Retailer Home Depot, which has been battered by the slumping housing market, said it plans to close 15 underperforming U.S. stores and will curb future openings, sending its shares up more than 5 percent.
The home improvement industry leader said it will scrap plans to open about 50 U.S. stores that had been in its new-store pipeline. New-store spending will be cut by about $1 billion over the next three years.
"We applaud these moves, given an industry we believe is nearing saturation, with a scarcity of attractive new locations," Standard & Poor's Equity analyst Michael Souers said in a research note.
Others called Home Depot's strategy a prudent way to conserve cash in the tough U.S. economy.
"Demand will remain somewhat depressed for the next several years, especially in the U.S.," said Zahid Siddique, a building products analyst with Gabelli & Co. "I don't think there's really any incremental benefit from opening these new stores."

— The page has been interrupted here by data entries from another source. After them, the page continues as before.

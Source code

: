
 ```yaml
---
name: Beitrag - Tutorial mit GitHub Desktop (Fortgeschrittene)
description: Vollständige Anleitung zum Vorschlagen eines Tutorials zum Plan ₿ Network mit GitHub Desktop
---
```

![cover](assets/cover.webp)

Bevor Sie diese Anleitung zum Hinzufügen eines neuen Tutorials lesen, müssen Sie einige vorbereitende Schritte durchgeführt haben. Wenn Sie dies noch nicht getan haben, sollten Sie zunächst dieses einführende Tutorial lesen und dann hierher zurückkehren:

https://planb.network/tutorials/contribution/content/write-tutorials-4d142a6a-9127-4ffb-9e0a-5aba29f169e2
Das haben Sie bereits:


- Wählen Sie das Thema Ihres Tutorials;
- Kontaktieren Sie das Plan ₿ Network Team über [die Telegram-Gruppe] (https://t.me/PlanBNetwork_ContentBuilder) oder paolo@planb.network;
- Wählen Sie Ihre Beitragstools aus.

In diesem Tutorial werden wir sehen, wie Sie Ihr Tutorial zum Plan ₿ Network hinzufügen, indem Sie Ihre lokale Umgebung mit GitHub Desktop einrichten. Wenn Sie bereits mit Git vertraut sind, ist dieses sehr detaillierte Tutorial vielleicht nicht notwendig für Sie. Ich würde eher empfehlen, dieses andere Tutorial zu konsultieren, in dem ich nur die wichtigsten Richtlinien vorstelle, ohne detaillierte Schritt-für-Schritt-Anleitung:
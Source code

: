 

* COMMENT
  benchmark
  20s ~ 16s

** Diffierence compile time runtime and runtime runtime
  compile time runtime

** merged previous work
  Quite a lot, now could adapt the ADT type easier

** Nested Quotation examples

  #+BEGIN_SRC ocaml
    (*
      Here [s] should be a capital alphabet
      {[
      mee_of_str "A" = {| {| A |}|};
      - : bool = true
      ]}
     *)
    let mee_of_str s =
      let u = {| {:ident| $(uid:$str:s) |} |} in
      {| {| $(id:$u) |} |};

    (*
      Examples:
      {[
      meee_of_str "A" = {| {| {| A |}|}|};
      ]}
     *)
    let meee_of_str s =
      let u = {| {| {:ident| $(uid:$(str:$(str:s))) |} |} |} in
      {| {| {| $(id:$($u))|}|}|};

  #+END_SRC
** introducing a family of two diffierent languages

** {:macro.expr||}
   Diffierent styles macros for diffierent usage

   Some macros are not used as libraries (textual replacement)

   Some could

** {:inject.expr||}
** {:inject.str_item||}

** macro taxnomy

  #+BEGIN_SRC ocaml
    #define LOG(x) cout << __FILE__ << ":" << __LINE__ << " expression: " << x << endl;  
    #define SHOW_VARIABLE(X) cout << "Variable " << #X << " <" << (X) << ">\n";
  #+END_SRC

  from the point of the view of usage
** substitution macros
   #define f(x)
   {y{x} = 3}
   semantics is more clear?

Home Depot expects a charge of about $586 million tied to the store closures and new-store pullback, with about $547 million pretax to be recognized in its first quarter. Excluding this charge, the company reiterated that per-share profit is still expected to fall as much as 24 percent for the year.
Many retailers are slowing store growth and cutting capital spending as recession worries and higher prices for gasoline and food lead consumers to halt spending. On Wednesday, Starbucks Corp (SBUX.O: Quote, Profile, Research) said it would slash its U.S. coffee-store openings through 2011.